Allen industriell gefertigten Vliesstoffen verhältnismäßig gleich ist das Prinzip ihrer Produktion. In der Regel werden die Fäden gezielt und bei bestimmten Temperaturen auf eine Fläche geblasen. Dabei verwirbeln sie in der Luft, verschlingen sich und fallen mehr oder weniger zufällig auf ein Transportband, wo sie weiter verfestigt werden. »Das Problem ist dieses Zufallsprinzip«, erklärt Simone Gramsch vom Fraunhofer-Institut für Techno- und Wirtschaftsmathematik ITWM. Je nach Einstellung der Gebläse entstehen spezifische Turbulenzen und damit Vliesqualitäten, die sich in Struktur, Dichte und Festigkeit unterscheiden.
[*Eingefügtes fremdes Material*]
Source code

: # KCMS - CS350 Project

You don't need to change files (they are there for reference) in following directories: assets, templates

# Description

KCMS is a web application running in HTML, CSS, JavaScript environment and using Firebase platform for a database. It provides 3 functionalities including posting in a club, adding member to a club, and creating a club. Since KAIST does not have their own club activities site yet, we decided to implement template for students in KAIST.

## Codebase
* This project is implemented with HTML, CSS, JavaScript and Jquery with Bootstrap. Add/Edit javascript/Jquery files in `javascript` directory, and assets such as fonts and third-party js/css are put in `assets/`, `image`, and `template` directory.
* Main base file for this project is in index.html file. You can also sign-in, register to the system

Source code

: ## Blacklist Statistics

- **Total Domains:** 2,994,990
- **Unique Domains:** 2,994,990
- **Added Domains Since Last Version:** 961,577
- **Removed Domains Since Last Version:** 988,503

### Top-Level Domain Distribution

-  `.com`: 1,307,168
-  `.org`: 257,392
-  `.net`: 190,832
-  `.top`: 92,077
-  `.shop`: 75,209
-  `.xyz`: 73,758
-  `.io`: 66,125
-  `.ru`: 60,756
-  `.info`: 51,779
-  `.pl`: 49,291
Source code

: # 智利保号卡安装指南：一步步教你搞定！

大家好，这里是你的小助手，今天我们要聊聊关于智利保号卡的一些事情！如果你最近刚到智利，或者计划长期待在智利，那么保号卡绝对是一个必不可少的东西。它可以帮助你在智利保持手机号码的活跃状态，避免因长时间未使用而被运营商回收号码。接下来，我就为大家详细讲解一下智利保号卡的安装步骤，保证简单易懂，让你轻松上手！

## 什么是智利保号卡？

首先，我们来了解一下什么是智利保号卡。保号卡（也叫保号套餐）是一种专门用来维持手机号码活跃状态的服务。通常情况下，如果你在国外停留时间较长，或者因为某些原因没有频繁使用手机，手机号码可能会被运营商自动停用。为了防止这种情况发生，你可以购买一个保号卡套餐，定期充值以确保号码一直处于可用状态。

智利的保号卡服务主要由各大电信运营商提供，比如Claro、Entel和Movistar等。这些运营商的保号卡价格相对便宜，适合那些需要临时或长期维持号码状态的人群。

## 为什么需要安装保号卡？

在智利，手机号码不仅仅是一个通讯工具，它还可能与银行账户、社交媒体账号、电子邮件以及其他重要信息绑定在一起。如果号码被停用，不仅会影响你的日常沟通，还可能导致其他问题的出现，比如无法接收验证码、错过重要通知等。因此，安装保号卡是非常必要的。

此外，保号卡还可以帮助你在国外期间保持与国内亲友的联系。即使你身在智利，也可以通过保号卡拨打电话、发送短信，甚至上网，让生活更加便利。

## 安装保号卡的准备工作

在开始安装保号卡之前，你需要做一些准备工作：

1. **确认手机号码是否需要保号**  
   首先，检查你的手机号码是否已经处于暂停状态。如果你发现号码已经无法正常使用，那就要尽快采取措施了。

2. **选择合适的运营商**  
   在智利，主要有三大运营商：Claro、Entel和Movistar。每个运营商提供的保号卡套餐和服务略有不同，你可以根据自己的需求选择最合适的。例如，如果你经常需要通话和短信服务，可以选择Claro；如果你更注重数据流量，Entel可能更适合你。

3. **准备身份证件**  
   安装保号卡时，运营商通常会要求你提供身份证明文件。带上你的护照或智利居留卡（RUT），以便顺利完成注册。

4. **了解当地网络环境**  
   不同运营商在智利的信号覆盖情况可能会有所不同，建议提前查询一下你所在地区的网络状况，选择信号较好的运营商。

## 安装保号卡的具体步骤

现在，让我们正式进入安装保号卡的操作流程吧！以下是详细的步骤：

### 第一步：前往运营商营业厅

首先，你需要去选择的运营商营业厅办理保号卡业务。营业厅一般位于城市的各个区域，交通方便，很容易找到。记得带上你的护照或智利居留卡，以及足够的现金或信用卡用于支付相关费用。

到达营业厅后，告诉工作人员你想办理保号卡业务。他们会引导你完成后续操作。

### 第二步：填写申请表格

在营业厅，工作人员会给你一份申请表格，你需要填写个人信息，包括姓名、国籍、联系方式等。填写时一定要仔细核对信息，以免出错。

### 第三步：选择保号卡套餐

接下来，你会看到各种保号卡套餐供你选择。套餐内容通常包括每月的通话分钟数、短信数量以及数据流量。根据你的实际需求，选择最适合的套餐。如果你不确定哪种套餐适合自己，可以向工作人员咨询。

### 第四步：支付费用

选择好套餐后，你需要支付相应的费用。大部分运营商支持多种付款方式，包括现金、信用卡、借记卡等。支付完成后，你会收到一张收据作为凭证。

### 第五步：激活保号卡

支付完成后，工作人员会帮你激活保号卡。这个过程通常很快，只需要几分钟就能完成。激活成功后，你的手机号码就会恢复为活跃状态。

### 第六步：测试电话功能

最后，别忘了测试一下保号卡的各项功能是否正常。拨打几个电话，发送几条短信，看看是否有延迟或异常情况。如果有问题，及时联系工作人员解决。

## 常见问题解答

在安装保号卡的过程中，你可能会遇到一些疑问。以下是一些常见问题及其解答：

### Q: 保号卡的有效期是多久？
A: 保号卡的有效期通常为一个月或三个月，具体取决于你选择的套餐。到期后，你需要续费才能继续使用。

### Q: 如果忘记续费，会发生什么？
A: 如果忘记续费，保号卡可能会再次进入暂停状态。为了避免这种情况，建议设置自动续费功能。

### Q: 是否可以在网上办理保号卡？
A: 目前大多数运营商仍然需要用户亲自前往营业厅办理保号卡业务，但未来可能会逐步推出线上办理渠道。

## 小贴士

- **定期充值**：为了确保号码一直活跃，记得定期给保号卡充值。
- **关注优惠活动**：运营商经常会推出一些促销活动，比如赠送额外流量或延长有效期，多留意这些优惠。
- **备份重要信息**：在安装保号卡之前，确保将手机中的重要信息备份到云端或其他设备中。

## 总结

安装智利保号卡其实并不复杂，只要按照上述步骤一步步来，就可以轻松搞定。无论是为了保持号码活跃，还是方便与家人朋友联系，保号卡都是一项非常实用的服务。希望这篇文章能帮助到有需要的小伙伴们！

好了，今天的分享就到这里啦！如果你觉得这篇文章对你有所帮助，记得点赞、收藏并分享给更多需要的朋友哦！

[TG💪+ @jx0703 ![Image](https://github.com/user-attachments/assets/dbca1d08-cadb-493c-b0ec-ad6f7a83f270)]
Wer also eine bestimmte Qualität produzieren will, muss auf Erfahrungen und Methoden von Versuch und Irrtum zurückgreifen. In einem Handwerksbetrieb mag das noch funktionieren, bei der industriellen Produktion aber bedeutet das unter anderem, dass die Anlage in der Versuchszeit keine Ware herstellt. Jede Umstellung der Produktion ist also riskant und teuer.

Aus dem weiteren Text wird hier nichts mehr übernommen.